WHAT THIS TASK INVOLVES —
Using the records below, find how many lines hold the word "based" and reply with only that number.

* * * * * * *

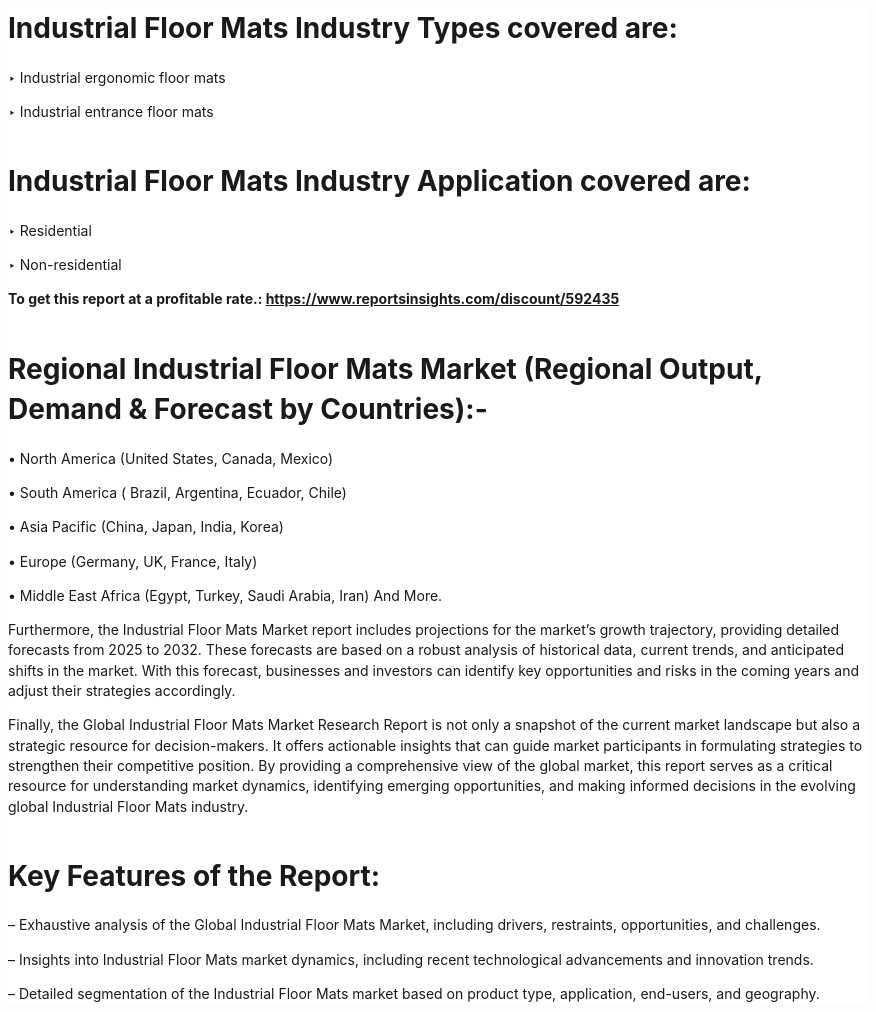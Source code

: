 # <strong>Industrial Floor Mats Industry Types covered are:</strong>

‣ Industrial ergonomic floor mats

‣ Industrial entrance floor mats

# <strong>Industrial Floor Mats Industry Application covered are:</strong>

‣ Residential

‣ Non-residential

<strong>To get this report at a profitable rate.: <a href=https://www.reportsinsights.com/discount/592435>https://www.reportsinsights.com/discount/592435</a></strong>

# <strong>Regional Industrial Floor Mats Market (Regional Output, Demand &amp; Forecast by Countries):-</strong>

• North America (United States, Canada, Mexico)

• South America ( Brazil, Argentina, Ecuador, Chile)

• Asia Pacific (China, Japan, India, Korea)

• Europe (Germany, UK, France, Italy)

• Middle East Africa (Egypt, Turkey, Saudi Arabia, Iran) And More.

Furthermore, the Industrial Floor Mats Market report includes projections for the market’s growth trajectory, providing detailed forecasts from 2025 to 2032. These forecasts are based on a robust analysis of historical data, current trends, and anticipated shifts in the market. With this forecast, businesses and investors can identify key opportunities and risks in the coming years and adjust their strategies accordingly.

Finally, the Global Industrial Floor Mats Market Research Report is not only a snapshot of the current market landscape but also a strategic resource for decision-makers. It offers actionable insights that can guide market participants in formulating strategies to strengthen their competitive position. By providing a comprehensive view of the global market, this report serves as a critical resource for understanding market dynamics, identifying emerging opportunities, and making informed decisions in the evolving global Industrial Floor Mats industry.

# <strong>Key Features of the Report:</strong>

– Exhaustive analysis of the Global Industrial Floor Mats Market, including drivers, restraints, opportunities, and challenges.

– Insights into Industrial Floor Mats market dynamics, including recent technological advancements and innovation trends.

– Detailed segmentation of the Industrial Floor Mats market based on product type, application, end-users, and geography.
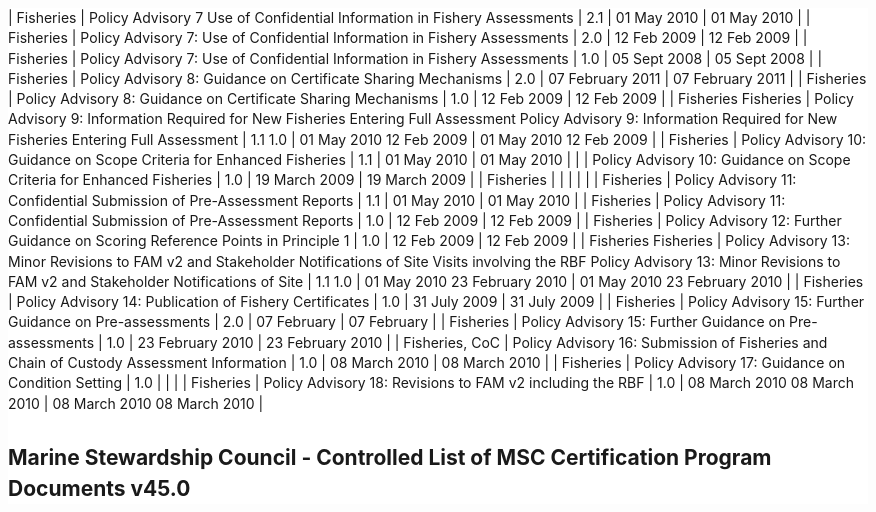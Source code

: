 | Fisheries            | Policy Advisory 7 Use of Confidential Information in Fishery Assessments                                                                                                                           | 2.1      | 01 May 2010                   | 01 May 2010                   |
| Fisheries            | Policy Advisory 7: Use of Confidential Information in Fishery Assessments                                                                                                                          | 2.0      | 12 Feb 2009                   | 12 Feb 2009                   |
| Fisheries            | Policy Advisory 7: Use of Confidential Information in Fishery Assessments                                                                                                                          | 1.0      | 05 Sept 2008                  | 05 Sept 2008                  |
| Fisheries            | Policy Advisory 8: Guidance on Certificate Sharing Mechanisms                                                                                                                                      | 2.0      | 07 February 2011              | 07 February 2011              |
| Fisheries            | Policy Advisory 8: Guidance on Certificate Sharing Mechanisms                                                                                                                                      | 1.0      | 12 Feb 2009                   | 12 Feb 2009                   |
| Fisheries  Fisheries | Policy Advisory 9: Information Required for New Fisheries Entering Full Assessment  Policy Advisory 9: Information Required for New Fisheries Entering Full Assessment                             | 1.1  1.0 | 01 May 2010  12 Feb 2009      | 01 May 2010  12 Feb 2009      |
| Fisheries            | Policy Advisory 10: Guidance on Scope Criteria for Enhanced Fisheries                                                                                                                              | 1.1      | 01 May 2010                   | 01 May 2010                   |
|                      | Policy Advisory 10: Guidance on Scope Criteria for Enhanced Fisheries                                                                                                                              | 1.0      | 19 March 2009                 | 19 March 2009                 |
| Fisheries            |                                                                                                                                                                                                    |          |                               |                               |
| Fisheries            | Policy Advisory 11: Confidential Submission of Pre-Assessment Reports                                                                                                                              | 1.1      | 01 May 2010                   | 01 May 2010                   |
| Fisheries            | Policy Advisory 11: Confidential Submission of Pre-Assessment Reports                                                                                                                              | 1.0      | 12 Feb 2009                   | 12 Feb 2009                   |
| Fisheries            | Policy Advisory 12:  Further Guidance on Scoring Reference Points in Principle 1                                                                                                                   | 1.0      | 12 Feb 2009                   | 12 Feb 2009                   |
| Fisheries  Fisheries | Policy Advisory 13: Minor Revisions to FAM v2 and Stakeholder Notifications of Site  Visits involving the RBF  Policy Advisory 13: Minor Revisions to FAM v2 and Stakeholder Notifications of Site | 1.1  1.0 | 01 May 2010  23 February 2010 | 01 May 2010  23 February 2010 |
| Fisheries            | Policy Advisory 14: Publication of Fishery Certificates                                                                                                                                            | 1.0      | 31 July 2009                  | 31 July 2009                  |
| Fisheries            | Policy Advisory 15: Further Guidance on Pre-assessments                                                                                                                                            | 2.0      | 07 February                   | 07 February                   |
| Fisheries            | Policy Advisory 15: Further Guidance on Pre-assessments                                                                                                                                            | 1.0      | 23 February 2010              | 23 February 2010              |
| Fisheries, CoC       | Policy Advisory 16: Submission of Fisheries and Chain of Custody Assessment  Information                                                                                                           | 1.0      | 08 March 2010                 | 08 March 2010                 |
| Fisheries            | Policy Advisory 17: Guidance on Condition Setting                                                                                                                                                  | 1.0      |                               |                               |
| Fisheries            | Policy Advisory 18: Revisions to FAM v2 including the RBF                                                                                                                                          | 1.0      | 08 March 2010  08 March 2010  | 08 March 2010  08 March 2010  |

## Marine Stewardship Council - Controlled List of MSC Certification Program Documents v45.0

* * * * * * *

OUTPUT OF THE EXERCISE —
2